Gagasan tentang museum semacam itu di pusat budaya terkemuka pertama kali diperdebatkan pada 2020 oleh mantan pemimpin Kongres Sherman Ali Ahmed yang sering dengan gencar mengadvokasi masyarakat, tetapi menghadapi tantangan keras dari pemerintahan Sarma.

Sebelumnya, pada 2019, beberapa penyair mengalami masalah karena menulis puisi perlawanan yang berapi-api - yang mereka sebut "puisi Miyas" dalam dialek komunitas alih-alih dalam bahasa Assam tertulis standar. Sepuluh dari mereka didakwa mempromosikan permusuhan antarkelompok atas dasar agama.

Sherman Ali Ahmed mengatakan kepada BBC bahwa menurutnya tidak tepat bagi Ali untuk membuka museum di rumah yang diberikan pemerintah, tetapi hukumannya berlebihan. "Dia tidak melakukan kejahatan besar, tapi pemerintah mengambil tindakan tegas terhadap dia dan orang lain untuk menakut-nakuti masyarakat," katanya.

Ahmad, sang cendekiawan, menuduh pemerintah sedang mencoba untuk mengeksploitasi kompleksitas demografis negara bagian dan mempermainkan kecemasan orang Assam yang telah lama takut kehilangan identitas mereka karena imigran dengan mempolarisasi lingkungan.
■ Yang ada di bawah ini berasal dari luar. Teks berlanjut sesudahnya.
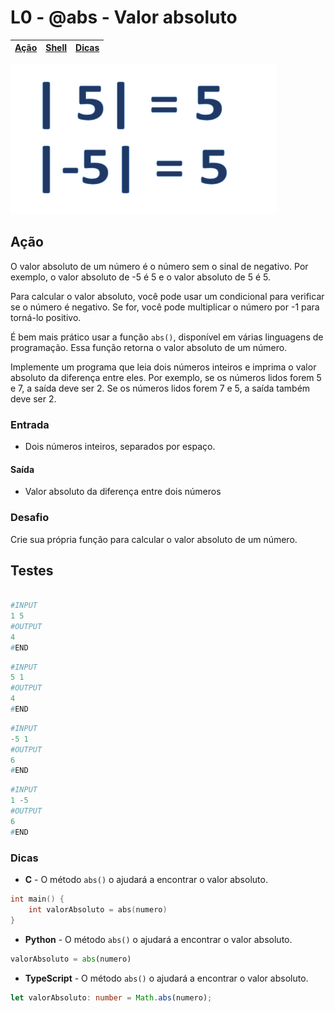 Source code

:# L0 - @abs - Valor absoluto

[Ação](#ação) | [Shell](#shell) | [Dicas](#dicas)
-- | -- | --

![abs](cover.jpg)

## Ação

O valor absoluto de um número é o número sem o sinal de negativo. Por exemplo, o valor absoluto de -5 é 5 e o valor absoluto de 5 é 5.

Para calcular o valor absoluto, você pode usar um condicional para verificar se o número é negativo. Se for, você pode multiplicar o número por -1 para torná-lo positivo.

É bem mais prático usar a função `abs()`, disponível em várias linguagens de programação. Essa função retorna o valor absoluto de um número.

Implemente um programa que leia dois números inteiros e imprima o valor absoluto da diferença entre eles. Por exemplo, se os números lidos forem 5 e 7, a saída deve ser 2. Se os números lidos forem 7 e 5, a saída também deve ser 2.

### Entrada

- Dois números inteiros, separados por espaço.

#### Saída

- Valor absoluto da diferença entre dois números

### Desafio

Crie sua própria função para calcular o valor absoluto de um número.

## Testes

```py

#INPUT
1 5
#OUTPUT
4
#END
```

```py
#INPUT
5 1
#OUTPUT
4
#END
```

```py
#INPUT
-5 1
#OUTPUT
6
#END
```

```py
#INPUT
1 -5
#OUTPUT
6
#END

```

### Dicas

- **C** - O método `abs()` o ajudará a encontrar o valor absoluto.
``` c
int main() {
    int valorAbsoluto = abs(numero)
}
```

- **Python** - O método `abs()` o ajudará a encontrar o valor absoluto.
``` python
valorAbsoluto = abs(numero)
```

- **TypeScript** -  O método `abs()` o ajudará a encontrar o valor absoluto.
``` ts
let valorAbsoluto: number = Math.abs(numero);
``` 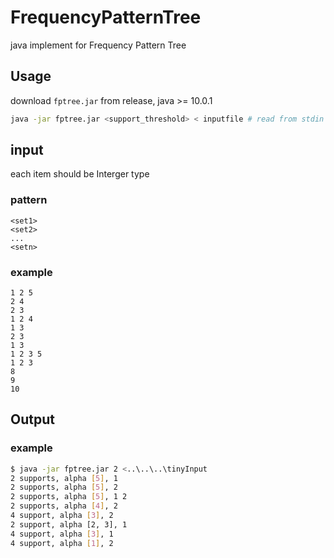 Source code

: # FrequencyPatternTree

java implement for Frequency Pattern Tree

## Usage

download `fptree.jar` from release, java >= 10.0.1

```bash
java -jar fptree.jar <support_threshold> < inputfile # read from stdin
```

## input

each item should be Interger type

### pattern
```
<set1>
<set2>
...
<setn>
```

### example

```
1 2 5
2 4
2 3
1 2 4
1 3
2 3
1 3
1 2 3 5
1 2 3
8
9
10
```

## Output

### example

```bash
$ java -jar fptree.jar 2 <..\..\..\tinyInput    
2 supports, alpha [5], 1                        
2 supports, alpha [5], 2                        
2 supports, alpha [5], 1 2                      
2 supports, alpha [4], 2                        
4 support, alpha [3], 2                         
2 support, alpha [2, 3], 1                      
4 support, alpha [3], 1                         
4 support, alpha [1], 2     
```                    
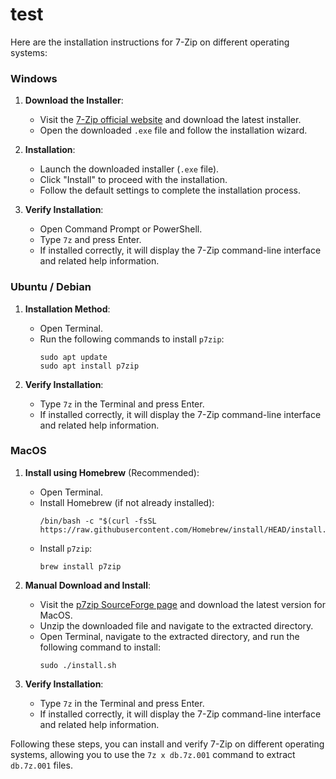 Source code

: # test
Here are the installation instructions for 7-Zip on different operating systems:

### Windows

1. **Download the Installer**:
   - Visit the [7-Zip official website](https://www.7-zip.org/) and download the latest installer.
   - Open the downloaded `.exe` file and follow the installation wizard.

2. **Installation**:
   - Launch the downloaded installer (`.exe` file).
   - Click "Install" to proceed with the installation.
   - Follow the default settings to complete the installation process.

3. **Verify Installation**:
   - Open Command Prompt or PowerShell.
   - Type `7z` and press Enter.
   - If installed correctly, it will display the 7-Zip command-line interface and related help information.

### Ubuntu / Debian

1. **Installation Method**:
   - Open Terminal.
   - Run the following commands to install `p7zip`:
     ```
     sudo apt update
     sudo apt install p7zip
     ```

2. **Verify Installation**:
   - Type `7z` in the Terminal and press Enter.
   - If installed correctly, it will display the 7-Zip command-line interface and related help information.

### MacOS

1. **Install using Homebrew** (Recommended):
   - Open Terminal.
   - Install Homebrew (if not already installed):
     ```
     /bin/bash -c "$(curl -fsSL https://raw.githubusercontent.com/Homebrew/install/HEAD/install.sh)"
     ```
   - Install `p7zip`:
     ```
     brew install p7zip
     ```

2. **Manual Download and Install**:
   - Visit the [p7zip SourceForge page](https://sourceforge.net/projects/p7zip/files/p7zip/) and download the latest version for MacOS.
   - Unzip the downloaded file and navigate to the extracted directory.
   - Open Terminal, navigate to the extracted directory, and run the following command to install:
     ```
     sudo ./install.sh
     ```

3. **Verify Installation**:
   - Type `7z` in the Terminal and press Enter.
   - If installed correctly, it will display the 7-Zip command-line interface and related help information.

Following these steps, you can install and verify 7-Zip on different operating systems, allowing you to use the `7z x db.7z.001` command to extract `db.7z.001` files.

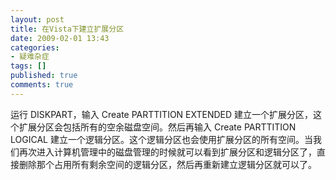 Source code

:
 ```yaml
---
layout: post
title: 在Vista下建立扩展分区
date: 2009-02-01 13:43
categories:
- 疑难杂症
tags: []
published: true
comments: true
---
```

<p>运行 DISKPART，输入 Create PARTTITION EXTENDED 建立一个扩展分区，这个扩展分区会包括所有的空余磁盘空间。然后再输入 Create PARTTITION LOGICAL 建立一个逻辑分区。这个逻辑分区也会使用扩展分区的所有空间。当我们再次进入计算机管理中的磁盘管理的时候就可以看到扩展分区和逻辑分区了，直接删除那个占用所有剩余空间的逻辑分区，然后再重新建立逻辑分区就可以了。 <br /></p>
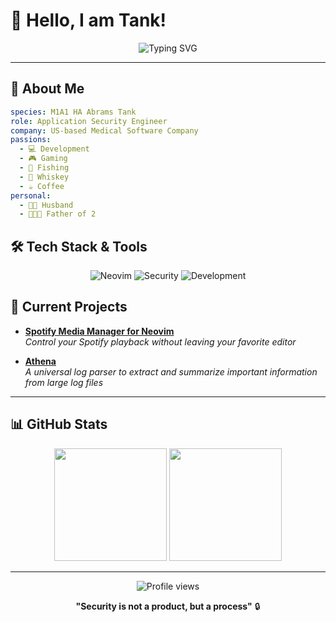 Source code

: # 👋 Hello, I am Tank!

<div align="center">
  <img src="https://readme-typing-svg.herokuapp.com?font=Fira+Code&weight=500&size=24&pause=w000&color=5EFF6C&center=true&vCenter=true&width=435&lines=Application+Security+Engineer;Neovim+Enthusiast;Code+%2B+Whiskey+%3D+%E2%9D%A4%EF%B8%8F" alt="Typing SVG" />
</div>

---

## 🚀 About Me

```yaml
species: M1A1 HA Abrams Tank
role: Application Security Engineer
company: US-based Medical Software Company
passions:
  - 💻 Development
  - 🎮 Gaming  
  - 🎣 Fishing
  - 🥃 Whiskey
  - ☕ Coffee
personal:
  - 👨‍💼 Husband
  - 👨‍👧‍👦 Father of 2
```

## 🛠️ Tech Stack & Tools

<div align="center">

![Neovim](https://img.shields.io/badge/NeoVim-%2357A143.svg?&style=for-the-badge&logo=neovim&logoColor=white)
![Security](https://img.shields.io/badge/Security-FF6B6B?style=for-the-badge&logo=shield&logoColor=white)
![Development](https://img.shields.io/badge/Development-4ECDC4?style=for-the-badge&logo=code&logoColor=white)

</div>

## 🎯 Current Projects

- **[Spotify Media Manager for Neovim](https://github.com/iamt4nk/smm.nvim)**  
*Control your Spotify playback without leaving your favorite editor*

- **[Athena](https://github.com/iamt4nk/athena)**  
*A universal log parser to extract and summarize important information from large log files*

---

## 📊 GitHub Stats

<div align="center">
  <img height="180em" src="https://github-readme-stats.vercel.app/api?username=iamt4nk&theme=shadow_green&include_all_commits=true&count_private=true"/>
  <img height="180em" src="https://github-readme-stats.vercel.app/api/top-langs/?username=iamt4nk&layout=compact&langs_count=8&theme=shadow_green"/>
</div>

---

<div align="center">
  <img src="https://komarev.com/ghpvc/?username=iamt4nk&color=5EFF6C&style=flat-square&label=Profile+Views" alt="Profile views" />
  
**"Security is not a product, but a process"** 🔒

</div>
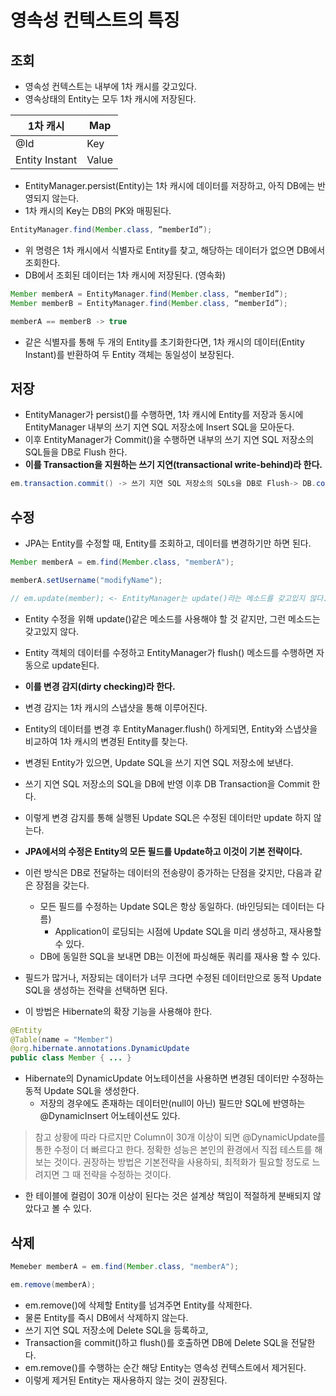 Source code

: # 영속성 컨텍스트의 특징

## 조회

- 영속성 컨텍스트는 내부에 1차 캐시를 갖고있다.
- 영속상태의 Entity는 모두 1차 캐시에 저장된다.

| 1차 캐시  | Map |
| --- | --- |
| @Id | Key |
| Entity Instant | Value |
- EntityManager.persist(Entity)는 1차 캐시에 데이터를 저장하고, 아직 DB에는 반영되지 않는다.
- 1차 캐시의 Key는 DB의 PK와 매핑된다.

```java
EntityManager.find(Member.class, “memberId”);
```

- 위 명령은 1차 캐시에서 식별자로 Entity를 찾고, 해당하는 데이터가 없으면 DB에서 조회한다.
- DB에서 조회된 데이터는 1차 캐시에 저장된다. (영속화)

```java
Member memberA = EntityManager.find(Member.class, “memberId”);
Member memberB = EntityManager.find(Member.class, “memberId”);

memberA == memberB -> true 
```

- 같은 식별자를 통해 두 개의 Entity를 초기화한다면, 1차 캐시의 데이터(Entity Instant)를 반환하여 두 Entity 객체는 동일성이 보장된다.

## 저장

- EntityManager가 persist()를 수행하면, 1차 캐시에 Entity를 저장과 동시에 EntityManager 내부의 쓰기 지연 SQL 저장소에 Insert SQL을 모아둔다.
- 이후 EntityManager가 Commit()을 수행하면 내부의 쓰기 지연 SQL 저장소의 SQL들을 DB로 Flush 한다.
- **이를 Transaction을 지원하는 쓰기 지연(transactional write-behind)라 한다.**

```java
em.transaction.commit() -> 쓰기 지연 SQL 저장소의 SQLs을 DB로 Flush-> DB.commit
```

## 수정

- JPA는 Entity를 수정할 때, Entity를 조회하고, 데이터를 변경하기만 하면 된다.

```java
Member memberA = em.find(Member.class, "memberA");

memberA.setUsername("modifyName");

// em.update(member); <- EntityManager는 update()라는 메소드를 갖고있지 않다. 
```

- Entity 수정을 위해 update()같은 메소드를 사용해야 할 것 같지만, 그런 메소드는 갖고있지 않다.
- Entity 객체의 데이터를 수정하고 EntityManager가 flush() 메소드를 수행하면 자동으로 update된다.
- **이를 변경 감지(dirty checking)라 한다.**

- 변경 감지는 1차 캐시의 스냅샷을 통해 이루어진다.
- Entity의 데이터를 변경 후 EntityManager.flush() 하게되면, Entity와 스냅샷을 비교하여 1차 캐시의 변경된 Entity를 찾는다.
- 변경된 Entity가 있으면, Update SQL을 쓰기 지연 SQL 저장소에 보낸다.
- 쓰기 지연 SQL 저장소의 SQL을 DB에 반영 이후 DB Transaction을 Commit 한다.

- 이렇게 변경 감지를 통해 실행된 Update SQL은 수정된 데이터만 update 하지 않는다.
- **JPA에서의 수정은 Entity의 모든 필드를 Update하고 이것이 기본 전략이다.**
- 이런 방식은 DB로 전달하는 데이터의 전송량이 증가하는 단점을 갖지만, 다음과 같은 장점을 갖는다.
    - 모든 필드를 수정하는 Update SQL은 항상 동일하다. (바인딩되는 데이터는 다름)
        - Application이 로딩되는 시점에 Update SQL을 미리 생성하고, 재사용할 수 있다.
    - DB에 동일한 SQL을 보내면 DB는 이전에 파싱해둔 쿼리를 재사용 할 수 있다.
- 필드가 많거나, 저장되는 데이터가 너무 크다면 수정된 데이터만으로 동적 Update SQL을 생성하는 전략을 선택하면 된다.
- 이 방법은 Hibernate의 확장 기능을 사용해야 한다.

```java
@Entity
@Table(name = "Member")
@org.hibernate.annotations.DynamicUpdate
public class Member { ... }
```

- Hibernate의 DynamicUpdate 어노테이션을 사용하면 변경된 데이터만 수정하는 동적 Update SQL을 생성한다.
    - 저장의 경우에도 존재하는 데이터만(null이 아닌) 필드만 SQL에 반영하는 @DynamicInsert 어노테이션도 있다.

> 참고 
상황에 따라 다르지만 Column이 30개 이상이 되면 @DynamicUpdate를 통한 수정이 더 빠르다고 한다. 
정확한 성능은 본인의 환경에서 직접 테스트를 해보는 것이다. 
권장하는 방법은 기본전략을 사용하되, 최적화가 필요할 정도로 느려지면 그 때 전략을 수정하는 것이다. 
* 한 테이블에 컬럼이 30개 이상이 된다는 것은 설계상 책임이 적절하게 분배되지 않았다고 볼 수 있다.
> 

## 삭제

```java
Memeber memberA = em.find(Member.class, "memberA");

em.remove(memberA);
```

- em.remove()에 삭제할 Entity를 넘겨주면 Entity를 삭제한다.
- 물론 Entity를 즉시 DB에서 삭제하지 않는다.
- 쓰기 지연 SQL 저장소에 Delete SQL을 등록하고,
- Transaction을 commit()하고 flush()를 호출하면 DB에 Delete SQL을 전달한다.
- em.remove()를 수행하는 순간 해당 Entity는 영속성 컨텍스트에서 제거된다.
- 이렇게 제거된 Entity는 재사용하지 않는 것이 권장된다.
Sementara itu, orang-orang di desa Ali masih bingung dengan penangkapan tersebut. Kebanyakan dari mereka menolak berbicara tentang museum, karena takut akan lebih banyak masalah. Orang lain mengatakan kontroversi itu tidak ada hubungannya dengan kehidupan mereka.

"Kami tidak butuh museum, kami butuh pekerjaan, jalan, dan listrik," kata Shaheed Ali, seorang warga.

 

Ahmad mengatakan meskipun menurutnya museum itu tidak efektif, masyarakat memiliki hak melestarikan budaya mereka. “Setelah bertahun-tahun dianiaya, Muslim Miyas mencoba mengukir ruang mereka sendiri. Bagaimana sebuah komunitas bisa ada tanpa budayanya," katanya.